エレンが魔法闘技の決勝戦を、その圧倒的な強さで制した直後に辞退したという事実は、瞬く間に王都中を駆け巡り、熱狂の渦を深い困惑の渦へと塗り替えた。

『なぜだ!? あの“夜だけ現れる教会騎士”が、決勝を前に剣を置くなど!』

『もっと彼の剣技を見ていたかったのに!』

『まさか……最強の騎士マゼンダ卿との対決を恐れて、勝ち逃げしたっていうのか!?』

心ない憶測や、純粋な落胆の声が街のあちこちで囁かれるたび、それはまるで無数の氷の礫(つぶて)となって、私の心を容赦なく打ちつけてくる。そのたびに、胸の奥がぎゅっと締め付けられて、息ができなくなりそうだった。

だって、本当は違うんだ。全然、違うのに。

エレンは……誰よりもあの舞台で、マゼンダ卿という強者と剣を交えることを、心の底から望んでいたはずだから。

すべては、この私の身体を気遣ってくれたから。

これ以上の消耗は危険だって、彼が判断して、自らあの栄光の舞台を降りる決断をしてくれたから。

……ただ、それだけのことなのに。

この本当の理由を、誰にも言えないのが、すっごくもどかしいんだ。

でも、そんな私にとって、たった一つだけ救いがあった。

準決勝でエレンと死闘を繰り広げたシイナさんが、あの喧騒と憶測が渦巻く闘技場の片隅で、エレンを非難する声に対して、毅然と言い放ってくれたこと。

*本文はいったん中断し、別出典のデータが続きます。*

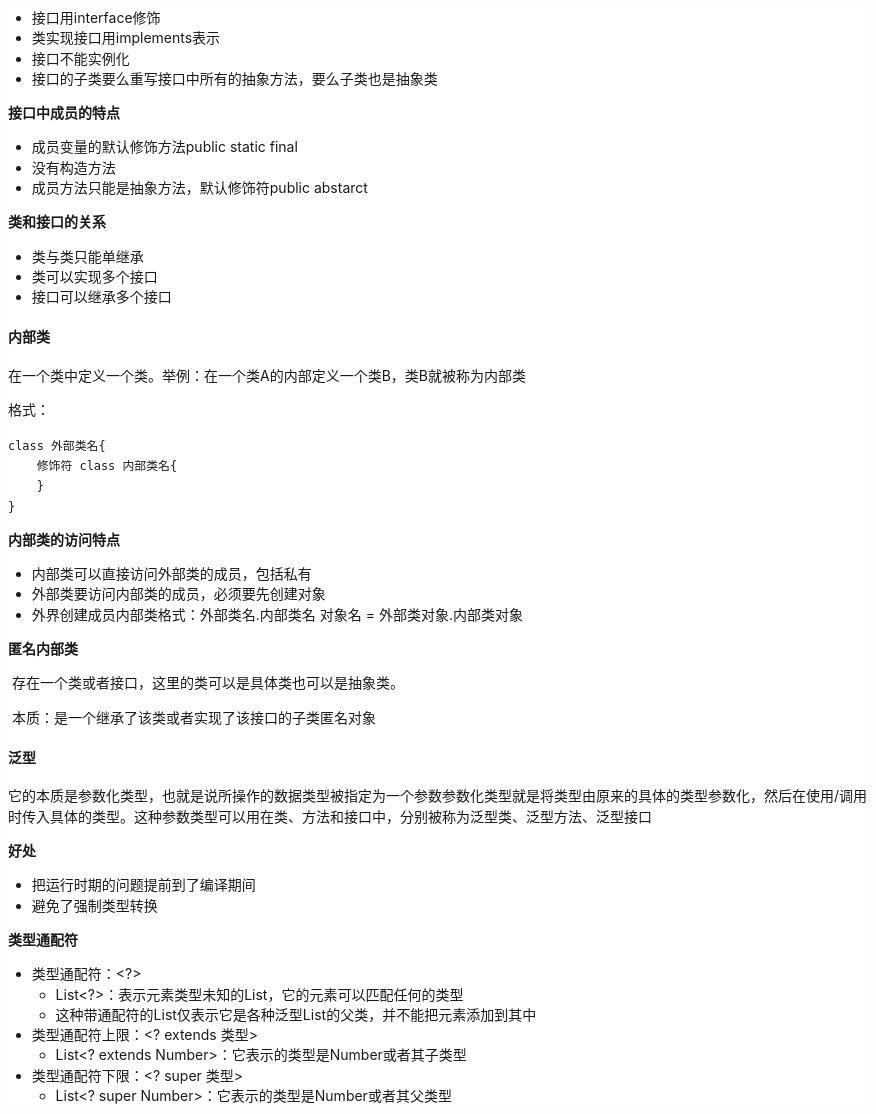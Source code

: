 * 接口用interface修饰
* 类实现接口用implements表示
* 接口不能实例化
* 接口的子类要么重写接口中所有的抽象方法，要么子类也是抽象类

**接口中成员的特点**

* 成员变量的默认修饰方法public static final
* 没有构造方法
* 成员方法只能是抽象方法，默认修饰符public abstarct

**类和接口的关系**

* 类与类只能单继承
* 类可以实现多个接口
* 接口可以继承多个接口

#### 内部类

​	在一个类中定义一个类。举例：在一个类A的内部定义一个类B，类B就被称为内部类

格式：

    class 外部类名{
    	修饰符 class 内部类名{
    	}
    }
**内部类的访问特点**

* 内部类可以直接访问外部类的成员，包括私有
* 外部类要访问内部类的成员，必须要先创建对象
* 外界创建成员内部类格式：外部类名.内部类名 对象名 = 外部类对象.内部类对象

**匿名内部类**

​	存在一个类或者接口，这里的类可以是具体类也可以是抽象类。

​	本质：是一个继承了该类或者实现了该接口的子类匿名对象

#### 泛型

​	它的本质是参数化类型，也就是说所操作的数据类型被指定为一个参数参数化类型就是将类型由原来的具体的类型参数化，然后在使用/调用时传入具体的类型。这种参数类型可以用在类、方法和接口中，分别被称为泛型类、泛型方法、泛型接口

**好处**

- 把运行时期的问题提前到了编译期间
- 避免了强制类型转换

**类型通配符**

- 类型通配符：<?>
  - List<?>：表示元素类型未知的List，它的元素可以匹配任何的类型
  - 这种带通配符的List仅表示它是各种泛型List的父类，并不能把元素添加到其中
- 类型通配符上限：<? extends 类型>
  - List<? extends Number>：它表示的类型是Number或者其子类型
- 类型通配符下限：<? super 类型>
  - List<? super Number>：它表示的类型是Number或者其父类型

彼の言葉が、私の凍えそうな心をほんの少しだけ、確かに温めてくれた気がした。

***

そして、闘技大会の熱狂も少しずつ日常の調べに溶け込み始めた数日後。

私はいつものように、教会で静かに祈りの時間を過ごしていた。

暁の静寂を破るように、巨大なステンドグラスを透かした光が、色とりどりの祝福となって聖堂の床に降り注ぐ。神聖な静けさの中に、微かな祈りの香だけが満ちていた。

「エレナ様」

ふいに、背後からかけられた穏やかな声に、私はそっと目を開ける。

声の主は、私と同じ教会のシスターの一人。彼女は少し緊張した面持ちで、私をまっすぐに見つめていた。

「どうかなさいましたか?」

「先ほど、魔法研究所の方から連絡がありまして……エレナ様に、至急お越しいただきたい、と」

「私に……ですか?」

聖女見習いの私に、あの魔法科学の最高学府である研究所から、「至急」の呼び出し?

え、何事なんだろう……何かやらかしちゃったかな、私。

「はい。詳細は伺っておりませんが、大変重要な案件のようです」

「わかりました。すぐに向かいます。お知らせいただき、ありがとうございます」

私は静かに立ち上がり、祭壇に深く一礼して祈りを終えると、大きくなり始めた不安を胸の奥にしまい込み、教会を後にした。

***

天を突くかのようにそびえる魔法研究所の白亜の塔。

美しい噴水が絶えず清らかな水を歌わせる中央広場を越えた先、王城にも程近い一等地で、それは静かな威厳を放っている。

街のどこからでも見えるその威容を遠目に見上げながら、私はきゅっと背筋を伸ばし、一歩一歩、確かめるようにそこへと歩を進めた。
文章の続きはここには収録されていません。